What a desperately sad way to be and to feel, that others with nothing are responsible for the way society is. This is what happens when divisive voices are not challenged on their false narratives and fictitious stats. Unfortunately, a media owned by non-doms through complex trust arrangements has no desire to tell the truth about the average tax rate of billionaires, and a TV news channel owned by a Dubai-based investment group will not be telling you about Nigel Farage's funding arrangements with Lord Bamford, who owes HMRC £500m, nor will they be informing you of the failure of Brexit, and the collapse of the promises made by Farage.
When the narrative is set that 'the others' are to blame, people who have struggled with the economic impact of Brexit and austerity, of the failure to build social housing, or build industries in the former textile, mining, steel, and engineering towns, will look for someone to believe in. When I worked in Burnley, one of the most deprived towns in the North of England, it was no surprise when the BNP made its head office there, against a backdrop of unemployment, poor housing stock, substance abuse, poverty, and racial divide.
Our national broadcaster has continually platformed Reform but failed to challenge their narrative, and we are a nation divided. The Israel/Palestine issue is often misreported, with the Palestinian death toll largely ignored, and October 7th 2023 continually paraded as a commencement of hostilities in a near 80-year 'conflict'. Young people who seek out different media sources are now constantly questioning the 'truths' of the past, of Churchill as an all-conquering-hero, or learning that great centres of learning were founded and funded by plantation owners with their free, imprisoned labour force, and the right fight against it, parading dissenting voices as England-hating, unpatriotic antisemites, or the great unwashed. We are, undoubtedly, at a tipping-point, but I have faith that things will get better because the truth cannot hide forever.

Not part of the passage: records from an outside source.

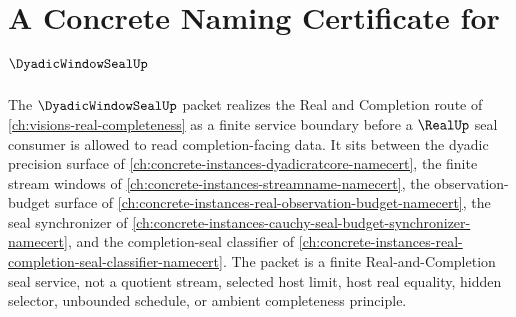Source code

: \chapter{A Concrete Naming Certificate for $\DyadicWindowSealUp$}
\label{ch:concrete-instances-dyadic-window-seal-namecert}

The $\DyadicWindowSealUp$ packet realizes the Real and Completion route of \autoref{ch:visions-real-completeness} as a finite service boundary before a $\RealUp$ seal consumer is allowed to read completion-facing data. It sits between the dyadic precision surface of \autoref{ch:concrete-instances-dyadicratcore-namecert}, the finite stream windows of \autoref{ch:concrete-instances-streamname-namecert}, the observation-budget surface of \autoref{ch:concrete-instances-real-observation-budget-namecert}, the seal synchronizer of \autoref{ch:concrete-instances-cauchy-seal-budget-synchronizer-namecert}, and the completion-seal classifier of \autoref{ch:concrete-instances-real-completion-seal-classifier-namecert}. The packet is a finite Real-and-Completion seal service, not a quotient stream, selected host limit, host real equality, hidden selector, unbounded schedule, or ambient completeness principle.

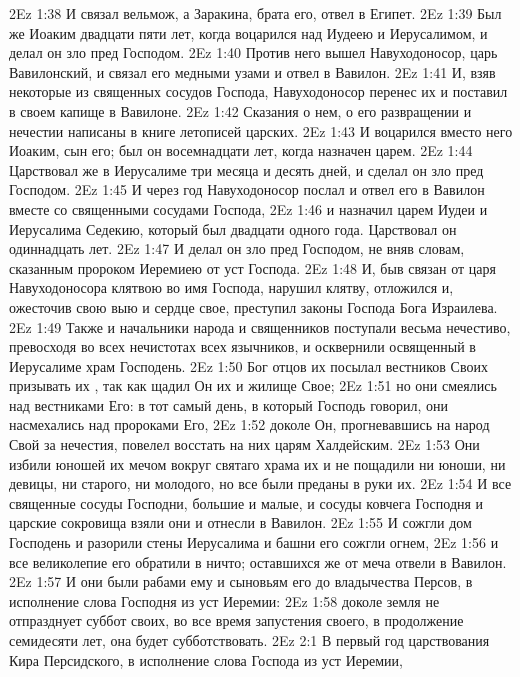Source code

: \vs 2Ez 1:38 И связал вельмож, а Заракина, брата его, отвел в Египет.
\rsbpar\vs 2Ez 1:39 Был же Иоаким двадцати пяти лет, когда воцарился над Иудеею и Иерусалимом, и делал он зло пред Господом.
\rsbpar\vs 2Ez 1:40 Против него вышел Навуходоносор, царь Вавилонский, и связал его медными узами и отвел в Вавилон.
\vs 2Ez 1:41 И, взяв некоторые из священных сосудов Господа, Навуходоносор перенес их и поставил в своем капище в Вавилоне.
\rsbpar\vs 2Ez 1:42 Сказания о нем, о его развращении и нечестии написаны в книге летописей царских.
\rsbpar\vs 2Ez 1:43 И воцарился вместо него Иоаким, сын его; был он восемнадцати лет, когда назначен царем.
\vs 2Ez 1:44 Царствовал же в Иерусалиме три месяца и десять дней, и сделал он зло пред Господом.
\vs 2Ez 1:45 И через год Навуходоносор послал и отвел его в Вавилон вместе со священными сосудами Господа,
\vs 2Ez 1:46 и назначил царем Иудеи и Иерусалима Седекию, который был двадцати одного года. Царствовал он одиннадцать лет.
\vs 2Ez 1:47 И делал он зло пред Господом, не вняв словам, сказанным пророком Иеремиею от уст Господа.
\vs 2Ez 1:48 И, быв связан от царя Навуходоносора клятвою во имя Господа, нарушил клятву, отложился и, ожесточив свою выю и сердце свое, преступил законы Господа Бога Израилева.
\vs 2Ez 1:49 Также и начальники народа и священников поступали весьма нечестиво, превосходя во всех нечистотах всех язычников, и осквернили освященный в Иерусалиме храм Господень.
\vs 2Ez 1:50 Бог отцов их посылал вестников Своих призывать их , так как щадил Он их и жилище Свое;
\vs 2Ez 1:51 но они смеялись над вестниками Его: в тот самый день, в который Господь говорил, они насмехались над пророками Его,
\vs 2Ez 1:52 доколе Он, прогневавшись на народ Свой за нечестия, повелел восстать на них царям Халдейским.
\vs 2Ez 1:53 Они избили юношей их мечом вокруг святаго храма их и не пощадили ни юноши, ни девицы, ни старого, ни молодого, но все были преданы в руки их.
\vs 2Ez 1:54 И все священные сосуды Господни, большие и малые, и сосуды ковчега Господня и царские сокровища взяли они и отнесли в Вавилон.
\vs 2Ez 1:55 И сожгли дом Господень и разорили стены Иерусалима и башни его сожгли огнем,
\vs 2Ez 1:56 и все великолепие его обратили в ничто; оставшихся же от меча отвели в Вавилон.
\vs 2Ez 1:57 И они были рабами ему и сыновьям его до владычества Персов, в исполнение слова Господня из уст Иеремии:
\vs 2Ez 1:58 доколе земля не отпразднует суббот своих, во все время запустения своего, в продолжение семидесяти лет, она будет субботствовать.
\vs 2Ez 2:1 В первый год царствования Кира Персидского, в исполнение слова Господа из уст Иеремии,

I am blessed to live in the multi-cultural thriving heart of my city, surrounded by all faiths, colours, and creeds, and I welcome the opportunity to immerse myself in humanity. I feel enriched by it. I hope that over the next four years more and more progressive voices are heard and politicians and media organisations begin to forensically challenge the narrative. I have seen one interview with Donald Trump, another hateful, divisive stain on society, where he was properly challenged and utterly fell apart, looking like a junior school debater confronted by Christopher Hitchens. I hope that the Epstein files crash his world and cause global tremors through which a rejection of his politics becomes the new fruit on the olive branch of humanity.
In the meantime, we must address societal inequality for it is the foundation that hate is built upon. We must find ways to grow the economy, to invest in housing and services, and to provide hope as an antidote to hate. We have a problem because we are living much longer, we are reproducing fewer, and we are working less. There is no way to hide from the fact that, for society, that is damaging...very...and immigration is an absolutely essential tool to help navigate the shortfall, assuming AI hasn't taken human-beings from the 'needed box' by then.